1. A dynamic mapping optimization method for weighing-quantity based on a BP neural network, characterized in that, Includes the following steps: S1: When the weighing unit is stable under no-load conditions, zero the weight and place a container containing several homogeneous items on the weighing unit. After the weight reading stabilizes, obtain the initial total weight and input it into the pre-trained BP neural network model to extract and store the static benchmark feature vector corresponding to the stable state. S2: When a change in the quantity of items in the container is detected, the dynamic weight time series output by the weighing unit is captured in real time; the dynamic weight time series is input into the BP neural network model to extract the dynamic feature vector reflecting the weight change process, and at the same time, the zero-point drift compensation amount of the system is estimated. S3: Use the drift compensation amount to perform forward correction on the static reference feature vector to generate the compensated reference feature vector; S4: The dynamic feature vector and the compensated baseline feature vector are fused and calculated in the hidden layer of the model to output the predicted change in the number of items. S5: Update the current quantity estimate of items in the container based on the change in the quantity of items, and after the weighing state stabilizes again, re-input the new stable weight information into the BP neural network model, update and store the new static benchmark feature vector as the reference benchmark for the next round of dynamic mapping processing.
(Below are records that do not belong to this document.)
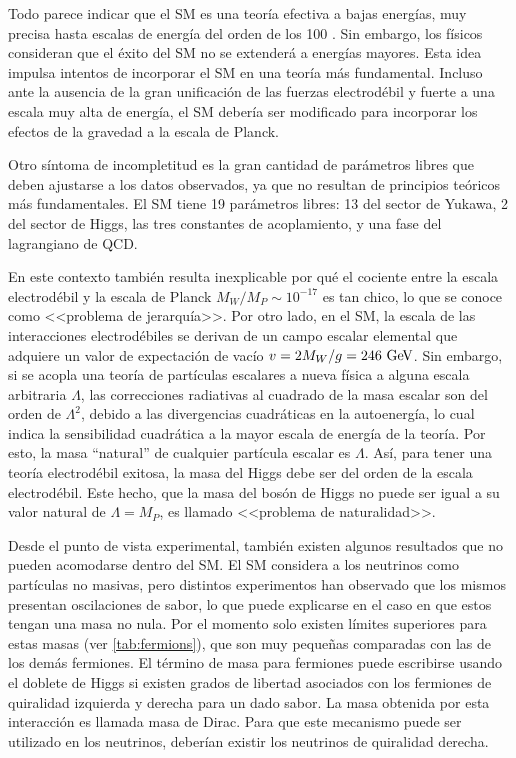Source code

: Todo parece indicar que el SM es una teoría efectiva a bajas energías, muy
precisa hasta escalas de energía del orden de los 100 {\gev}. Sin embargo, los
físicos consideran que el éxito del SM no se extenderá a energías mayores. Esta
idea impulsa intentos de incorporar el SM en una teoría más fundamental. Incluso
ante la ausencia de la gran unificación de las fuerzas electrodébil y fuerte a
una escala muy alta de energía, el SM debería ser modificado para incorporar los
efectos de la gravedad a la escala de Planck.

Otro síntoma de incompletitud es la gran cantidad de parámetros libres que deben
ajustarse a los datos observados, ya que no resultan de principios teóricos más
fundamentales. El SM tiene 19 parámetros libres: 13 del sector de Yukawa, 2 del
sector de Higgs, las tres constantes de acoplamiento, y una fase del lagrangiano
de QCD.

En este contexto también resulta inexplicable por qué el cociente entre la escala
electrodébil y la escala de Planck $M_W/M_P \sim 10^{-17}$ es tan chico, lo que
se conoce como <<problema de jerarquía>>.
Por otro lado, en el SM, la escala de las interacciones electrodébiles se derivan de un
campo escalar elemental que adquiere un valor de expectación de vacío $v = 2
M_W /g = 246 \gev$. Sin embargo, si se acopla una teoría de partículas
escalares a nueva física a alguna escala arbitraria $\Lambda$, las correcciones
radiativas al cuadrado de la masa escalar son del orden de $\Lambda^2$, debido a
las divergencias cuadráticas en la autoenergía, lo cual indica la sensibilidad
cuadrática a la mayor escala de energía de la teoría. Por esto, la masa
``natural'' de cualquier partícula escalar es $\Lambda$. Así, para tener una teoría
electrodébil exitosa, la masa del Higgs debe ser del orden de la escala
electrodébil. Este hecho, que la masa del bosón de Higgs no puede ser igual a su
valor natural de $\Lambda = M_P$, es llamado <<problema de naturalidad>>.

Desde el punto de vista experimental, también existen algunos resultados que no
pueden acomodarse dentro del SM. El SM considera a los neutrinos como partículas
no masivas, pero distintos
experimentos\cite{PhysRevLett.101.111301,PhysRevD.78.032002} han observado que
los mismos presentan oscilaciones de sabor, lo que puede explicarse en el caso
en que estos tengan una masa no nula. Por el momento solo existen límites
superiores para estas masas (ver \cref{tab:fermions}), que son muy peque\~nas
comparadas con las de los demás fermiones. El término de masa para fermiones
puede escribirse usando el doblete de Higgs si existen grados de libertad
asociados con los fermiones de quiralidad izquierda y derecha para un dado
sabor. La masa obtenida por esta interacción es llamada masa de Dirac. Para que
este mecanismo puede ser utilizado en los neutrinos, deberían existir los
neutrinos de quiralidad derecha.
2. The weighing-quantity dynamic mapping optimization method based on a BP neural network according to claim 1, characterized in that, S1 specifically includes: S11: When the weighing unit is in a stable no-load state, detect the short-time variance of the current output signal. When the variance is lower than the set static stability threshold for several consecutive sampling periods, it is determined to be stable under no-load conditions. Then execute the zero-set command to set the current output as the system zero-point reference. S12: Place the target container containing several homogeneous items on the weighing unit that has been zeroed, collect the weight reading in real time and perform fluctuation detection. When the maximum difference between multiple consecutive sampling points is less than the stability threshold, the weight reading is determined to be stable, and the weight value at this moment is extracted as the initial total weight. S13: Input the initial total weight into the pre-trained BP neural network model. After normalization by the input layer, it is passed into the hidden layer. Extract the feature vector corresponding to the stable activation state in the hidden layer. Store this feature vector as the static benchmark feature vector corresponding to the stable weighing state in the model's dedicated cache area for subsequent dynamic mapping benchmark comparison.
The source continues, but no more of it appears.